(Collected data entries)

▼▼▼

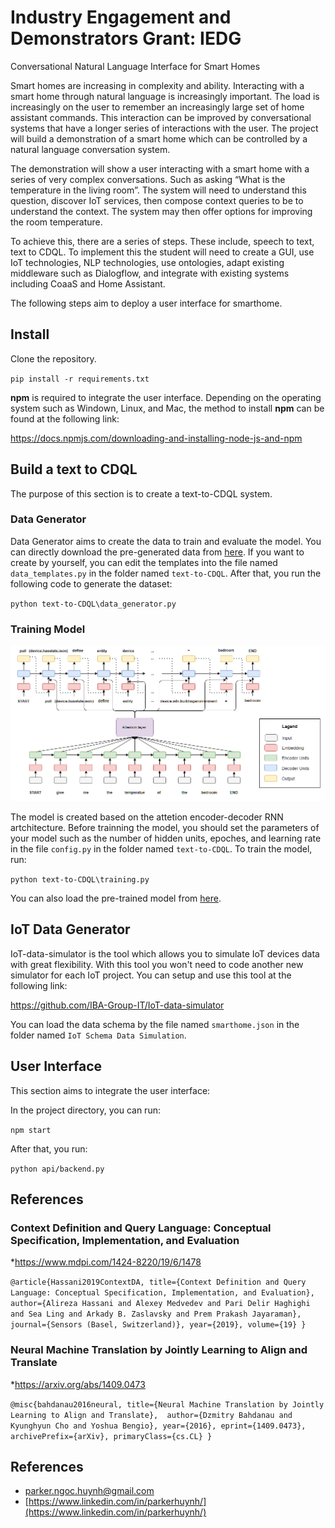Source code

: # Industry Engagement and Demonstrators Grant: IEDG
Conversational Natural Language Interface for Smart Homes

 

Smart homes are increasing in complexity and ability. Interacting with a smart home through natural language is increasingly important. The load is increasingly on the user to remember an increasingly large set of home assistant commands. This interaction can be improved by conversational systems that have a longer series of interactions with the user. The project will build a demonstration of a smart home which can be controlled by a natural language conversation system.

The demonstration will show a user interacting with a smart home with a series of very complex conversations. Such as asking “What is the temperature in the living room”.  The system will need to understand this question, discover IoT services, then compose context queries to be to understand the context. The system may then offer options for improving the room temperature.

To achieve this, there are a series of steps. These include, speech to text, text to CDQL. To implement this the student will need to create a GUI, use IoT technologies, NLP technologies, use ontologies, adapt existing middleware such as Dialogflow, and integrate with existing systems including CoaaS and Home Assistant. 

The following steps aim to deploy a user interface for smarthome.
## Install

Clone the repository.

`pip install -r requirements.txt`

**npm** is required to integrate the user interface. Depending on the operating system such as Windown, Linux, and Mac, the method to install **npm** can be found at the following link:

https://docs.npmjs.com/downloading-and-installing-node-js-and-npm

## Build a text to CDQL

The purpose of this section is to create a text-to-CDQL system.
 
### Data Generator

Data Generator aims to create the data to train and evaluate the model. You can directly download the pre-generated data from [here](https://github.com/parkerhuynh/IEDG/tree/main/text-to-CDQL/data). If you want to create by yourself, you can edit the templates into the file named `data_templates.py` in the folder named `text-to-CDQL`. After that, you run the following code to generate the dataset:

`python text-to-CDQL\data_generator.py`

### Training Model

![Text-to-CDQL model](images/attention.png)

The model is created based on the attetion encoder-decoder RNN artchitecture. Before trainning the model, you should set the parameters of your model such as the number of hidden units, epoches, and learning rate in the file `config.py` in the folder named `text-to-CDQL`. To train the model, run:

`python text-to-CDQL\training.py`

You can also load the pre-trained model from [here](https://github.com/parkerhuynh/IEDG/tree/main/text-to-CDQL/saved_model/translator).

## IoT Data Generator

IoT-data-simulator is the tool which allows you to simulate IoT devices data with great flexibility. With this tool you won't need to code another new simulator for each IoT project. You can setup and use this tool at the following link:

https://github.com/IBA-Group-IT/IoT-data-simulator

You can load the data schema by the file named `smarthome.json` in the folder named `IoT Schema Data Simulation`.

## User Interface

This section aims to integrate the user interface:

In the project directory, you can run:

`npm start`

After that, you run:

`python api/backend.py`

## References

### Context Definition and Query Language: Conceptual Specification, Implementation, and Evaluation

*https://www.mdpi.com/1424-8220/19/6/1478

`
@article{Hassani2019ContextDA,
  title={Context Definition and Query Language: Conceptual Specification, Implementation, and Evaluation},
  author={Alireza Hassani and Alexey Medvedev and Pari Delir Haghighi and Sea Ling and Arkady B. Zaslavsky and Prem Prakash Jayaraman},
  journal={Sensors (Basel, Switzerland)},
  year={2019},
  volume={19}
}
`

### Neural Machine Translation by Jointly Learning to Align and Translate

*https://arxiv.org/abs/1409.0473

`
@misc{bahdanau2016neural,
      title={Neural Machine Translation by Jointly Learning to Align and Translate}, 
      author={Dzmitry Bahdanau and Kyunghyun Cho and Yoshua Bengio},
      year={2016},
      eprint={1409.0473},
      archivePrefix={arXiv},
      primaryClass={cs.CL}
}
`

## References
* [parker.ngoc.huynh@gmail.com](parker.ngoc.huynh@gmail.com)
* [https://www.linkedin.com/in/parkerhuynh/](https://www.linkedin.com/in/parkerhuynh/)
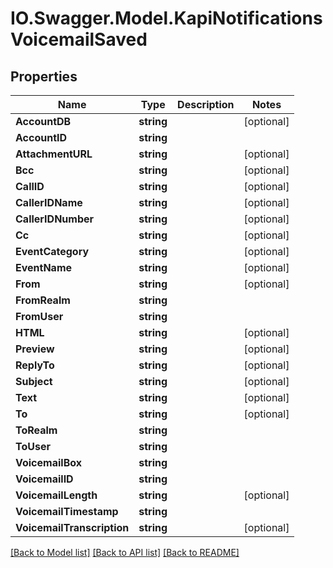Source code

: # IO.Swagger.Model.KapiNotificationsVoicemailSaved
## Properties

Name | Type | Description | Notes
------------ | ------------- | ------------- | -------------
**AccountDB** | **string** |  | [optional] 
**AccountID** | **string** |  | 
**AttachmentURL** | **string** |  | [optional] 
**Bcc** | **string** |  | [optional] 
**CallID** | **string** |  | [optional] 
**CallerIDName** | **string** |  | [optional] 
**CallerIDNumber** | **string** |  | [optional] 
**Cc** | **string** |  | [optional] 
**EventCategory** | **string** |  | [optional] 
**EventName** | **string** |  | [optional] 
**From** | **string** |  | [optional] 
**FromRealm** | **string** |  | 
**FromUser** | **string** |  | 
**HTML** | **string** |  | [optional] 
**Preview** | **string** |  | [optional] 
**ReplyTo** | **string** |  | [optional] 
**Subject** | **string** |  | [optional] 
**Text** | **string** |  | [optional] 
**To** | **string** |  | [optional] 
**ToRealm** | **string** |  | 
**ToUser** | **string** |  | 
**VoicemailBox** | **string** |  | 
**VoicemailID** | **string** |  | 
**VoicemailLength** | **string** |  | [optional] 
**VoicemailTimestamp** | **string** |  | 
**VoicemailTranscription** | **string** |  | [optional] 

[[Back to Model list]](../README.md#documentation-for-models) [[Back to API list]](../README.md#documentation-for-api-endpoints) [[Back to README]](../README.md)

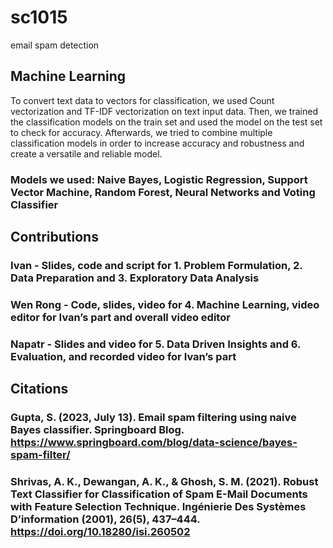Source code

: # sc1015
email spam detection










## Machine Learning
To convert text data to vectors for classification, we used Count vectorization and TF-IDF vectorization on text input data. Then, we trained the classification models on the train set and used the model on the test set to check for accuracy. Afterwards, we tried to combine multiple classification models in order to increase accuracy and robustness and create a versatile and reliable model.
### Models we used: Naive Bayes, Logistic Regression, Support Vector Machine, Random Forest, Neural Networks and Voting Classifier

## Contributions
### Ivan - Slides, code and script for 1. Problem Formulation, 2. Data Preparation and 3. Exploratory Data Analysis
### Wen Rong - Code, slides, video for 4. Machine Learning, video editor for Ivan’s part and overall video editor
### Napatr - Slides and video for 5. Data Driven Insights and 6. Evaluation, and recorded video for Ivan’s part

## Citations
### Gupta, S. (2023, July 13). Email spam filtering using naive Bayes classifier. Springboard Blog. https://www.springboard.com/blog/data-science/bayes-spam-filter/
### Shrivas, A. K., Dewangan, A. K., & Ghosh, S. M. (2021). Robust Text Classifier for Classification of Spam E-Mail Documents with Feature Selection Technique. Ingénierie Des Systèmes D’information (2001), 26(5), 437–444. https://doi.org/10.18280/isi.260502
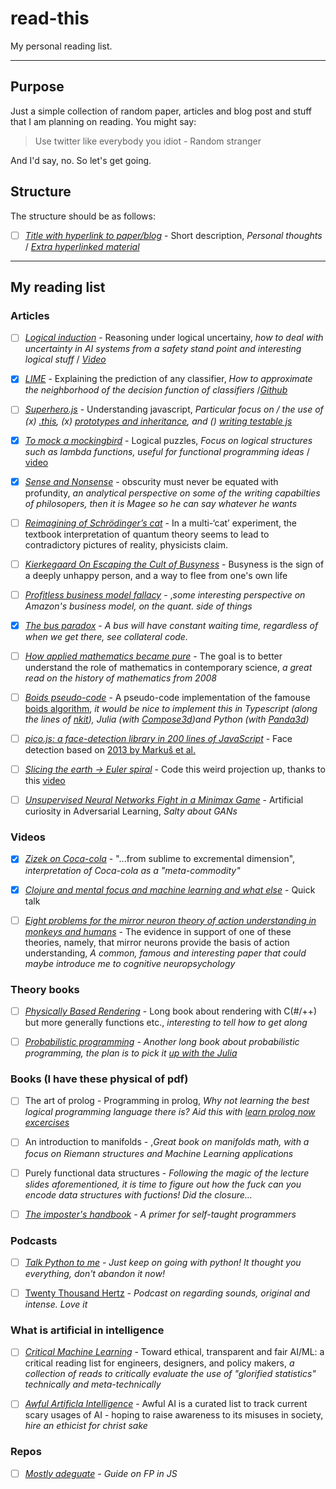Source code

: # read-this

My personal reading list.

---

## Purpose

Just a simple collection of random paper, articles and blog post and stuff that I am planning on reading. You might say:

> Use twitter like everybody you idiot - Random stranger

And I'd say, no. So let's get going.

## Structure

The structure should be as follows:

- [ ] [_Title with hyperlink to paper/blog_](https://example.com/) - Short description, _Personal thoughts_ / [_Extra hyperlinked material_](https://example.com)

---

## My reading list

### Articles

- [ ] [_Logical induction_](https://arxiv.org/pdf/1609.03543.pdf) - Reasoning under logical uncertainy, _how to deal with uncertainty in AI systems from a safety stand point and interesting logical stuff_ / [_Video_](https://www.youtube.com/watch?v=gDqkCxYYDGk)

- [x] [_LIME_](https://arxiv.org/pdf/1602.04938.pdf) - Explaining the prediction of any classifier, _How to approximate the neighborhood of the decision function of classifiers_ /[_Github_](https://github.com/marcotcr/lime)

- [ ] [_Superhero.js_](http://superherojs.com/) - Understanding javascript, _Particular focus on / the use of (x) [.this](https://yehudakatz.com/2011/08/11/understanding-javascript-function-invocation-and-this/), (x) [prototypes and inheritance](https://msdn.microsoft.com/en-us/magazine/ff852808.aspx), and () [writing testable js](http://www.adequatelygood.com/Writing-Testable-JavaScript.html)_

- [x] [_To mock a mockingbird_](https://en.wikipedia.org/wiki/To_Mock_a_Mockingbird) - Logical puzzles, _Focus on logical structures such as lambda functions, useful for functional programming ideas_ / [video](https://www.youtube.com/watch?v=pAnLQ9jwN-E)

- [x] [_Sense and Nonsense_](https://www.prospectmagazine.co.uk/magazine/bryan-magee-profundity-obscurity-bad-writing) - obscurity must never be equated with profundity, _an analytical perspective on some of the writing capabilties of philosopers, then it is Magee so he can say whatever he wants_

- [ ] [_Reimagining of Schrödinger’s cat_](https://www.nature.com/articles/d41586-018-06749-8) - In a multi-‘cat’ experiment, the textbook interpretation of quantum theory seems to lead to contradictory pictures of reality, physicists claim.

- [ ] [_Kierkegaard On Escaping the Cult of Busyness_](https://iainews.iai.tv/articles/how-kierkegaards-idea-of-idleness-can-help-us-diagnose-21st-century-busyness-auid-1150?) - Busyness is the sign of a deeply unhappy person, and a way to flee from one's own life

- [ ] [_Profitless business model fallacy_](https://www.eugenewei.com/blog/2013/10/25/amazon-and-the-profitless-business-model-narrative) - ,_some interesting perspective on Amazon's business model, on the quant. side of things_

- [x] [_The bus paradox_](http://jakevdp.github.io/blog/2018/09/13/waiting-time-paradox/) - _A bus will have constant waiting time, regardless of when we get there, see collateral code._

- [ ] [_How applied mathematics became pure_](http://www.pgrim.org/philosophersannual/pa28articles/maddyhowapplied.pdf) - The goal is to better understand the role of mathematics in contemporary science, _a great read on the history of mathematics from 2008_

- [ ] [_Boids pseudo-code_](http://www.kfish.org/boids/pseudocode.html) - A pseudo-code implementation of the famouse [boids algorithm](http://www.red3d.com/cwr/boids/), _it would be nice to implement this in Typescript (along the lines of [nkit](https://github.com/nkint/boids-ts)), Julia (with [Compose3d](https://github.com/rohitvarkey/Compose3D.jl))and Python (with [Panda3d](http://www.panda3d.org/))_

- [ ] [_pico.js: a face-detection library in 200 lines of JavaScript_](https://tkv.io/posts/picojs-intro/) - Face detection based on [2013 by Markuš et al.](http://arxiv.org/abs/1305.4537)

- [ ] [_Slicing the earth -> Euler spiral_](https://arxiv.org/pdf/1202.3033.pdf) - Code this weird projection up, thanks to this [video](https://www.youtube.com/watch?v=D3tdW9l1690)

- [ ] [_Unsupervised Neural Networks Fight in a Minimax Game_](http://people.idsia.ch/~juergen/unsupervised-neural-nets-fight-minimax-game.html) - Artificial curiosity in Adversarial Learning, _Salty about GANs_

### Videos

- [x] [_Zizek on Coca-cola_](https://www.youtube.com/watch?v=SJOhtDmyy-4&feature=youtu.be) - "...from sublime to excremental dimension", _interpretation of Coca-cola as a "meta-commodity"_

- [x] [_Clojure and mental focus and machine learning and what else_](https://www.youtube.com/watch?utm_campaign=Data%20Machina&utm_medium=email&utm_source=Revue%20newsletter&v=jpFveXUe65I) - Quick talk

- [ ] [_Eight problems for the mirror neuron theory of action understanding in monkeys and humans_](https://www.mitpressjournals.org/doi/pdf/10.1162/jocn.2009.21189) - The evidence in support of one of these theories, namely, that mirror neurons provide the basis of action understanding, _A common, famous and interesting paper that could maybe introduce me to cognitive neuropsychology_

### Theory books

- [ ] [_Physically Based Rendering_](http://www.pbr-book.org/3ed-2018/contents.html) - Long book about rendering with C(#/++) but more generally functions etc., _interesting to tell how to get along_

- [ ] [_Probabilistic programming_](http://click.revue.email/wf/click?upn=uoSvyDIrlYZBTfKX9q-2FuqLj-2B5jXID5Sk8S-2FgDa680I4JCQ256Bb14RK79DzyVNP-2B0sJdGRL5SildLFryYTPhmc6pgG0cLgrtLeInEkpZ-2FUHhLVffmJfs-2BZRaGfQCFFchj39eURFOQsFgAikevsxCkdMSZP6zENAx-2FEGfOVaaFLo-3D_EewvicOlyuKQdTY-2FN1EhW2xbLRcX0wSg-2FLgBc4p8xeKwpe-2BX2pyErSjeKbtcNdQtZVPoWLAuywGs9iXBKeRxtFgmYVidSt5N-2B2o4KtYfm4EpGEqYHWvC-2Bj1I4emzlrJ4ZsDCjll5S0R-2BQiBljJSIlVPdFk5EoamSzwYOa1IFSR9ULlStzGIBlMSK2JLXZMv-2FtP5PkjbdUWOaHCp7JT2izfOGcuECQQAewBKVsWajEEMb-2FUI6jRz8iHrbV0QouZ6CnWfyy9gJCCcqAMDFdXMeGXxWXHb7RZ7YyEjYkIjF0Wc1zsv7-2BPJT-2FHeL8-2BbPIa7t) - _Another long book about probabilistic programming, the plan is to pick it [up with the Julia](http://turing.ml/?utm_campaign=Data%20Machina&utm_medium=email&utm_source=Revue%20newsletter)_

### Books (I have these physical of pdf)

- [ ] The art of prolog - Programming in prolog, _Why not learning the best logical programming language there is? Aid this with [learn prolog now excercises](https://github.com/mrkkrp/lpnes)_

- [ ] An introduction to manifolds - ,_Great book on manifolds math, with a focus on Riemann structures and Machine Learning applications_

- [ ] Purely functional data structures - _Following the magic of the lecture slides aforementioned, it is time to figure out how the fuck can you encode data structures with fuctions! Did the closure..._

- [ ] [_The imposter's handbook_](https://www.goodreads.com/book/show/31572054-the-imposter-s-handbook) - _A primer for self-taught programmers_

### Podcasts

- [ ] [_Talk Python to me_](https://talkpython.fm/) - _Just keep on going with python! It thought you everything, don't abandon it now!_

- [ ] [Twenty Thousand Hertz](https://www.20k.org/archive) - _Podcast on regarding sounds, original and intense. Love it_

### What is artificial in intelligence

- [ ] [_Critical Machine Learning_](https://github.com/rockita/criticalML) - Toward ethical, transparent and fair AI/ML: a critical reading list for engineers, designers, and policy makers, _a collection of reads to critically evaluate the use of "glorified statistics" technically and meta-technically_

- [ ] [_Awful Artificla Intelligence_](https://github.com/daviddao/awful-ai) - Awful AI is a curated list to track current scary usages of AI - hoping to raise awareness to its misuses in society, _hire an ethicist for christ sake_

### Repos

- [ ] [_Mostly adeguate_](https://github.com/MostlyAdequate/mostly-adequate-guide) - _Guide on FP in JS_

▲▲▲

What the task asks>
Within the data above, the lines from the one with "- [ ] [_Probabilistic" to the one with "### Books (I have these physical of pdf)" must be repeated exactly; no other line belongs in the answer.

Completed exercise>
- [ ] [_Probabilistic programming_](http://click.revue.email/wf/click?upn=uoSvyDIrlYZBTfKX9q-2FuqLj-2B5jXID5Sk8S-2FgDa680I4JCQ256Bb14RK79DzyVNP-2B0sJdGRL5SildLFryYTPhmc6pgG0cLgrtLeInEkpZ-2FUHhLVffmJfs-2BZRaGfQCFFchj39eURFOQsFgAikevsxCkdMSZP6zENAx-2FEGfOVaaFLo-3D_EewvicOlyuKQdTY-2FN1EhW2xbLRcX0wSg-2FLgBc4p8xeKwpe-2BX2pyErSjeKbtcNdQtZVPoWLAuywGs9iXBKeRxtFgmYVidSt5N-2B2o4KtYfm4EpGEqYHWvC-2Bj1I4emzlrJ4ZsDCjll5S0R-2BQiBljJSIlVPdFk5EoamSzwYOa1IFSR9ULlStzGIBlMSK2JLXZMv-2FtP5PkjbdUWOaHCp7JT2izfOGcuECQQAewBKVsWajEEMb-2FUI6jRz8iHrbV0QouZ6CnWfyy9gJCCcqAMDFdXMeGXxWXHb7RZ7YyEjYkIjF0Wc1zsv7-2BPJT-2FHeL8-2BbPIa7t) - _Another long book about probabilistic programming, the plan is to pick it [up with the Julia](http://turing.ml/?utm_campaign=Data%20Machina&utm_medium=email&utm_source=Revue%20newsletter)_

### Books (I have these physical of pdf)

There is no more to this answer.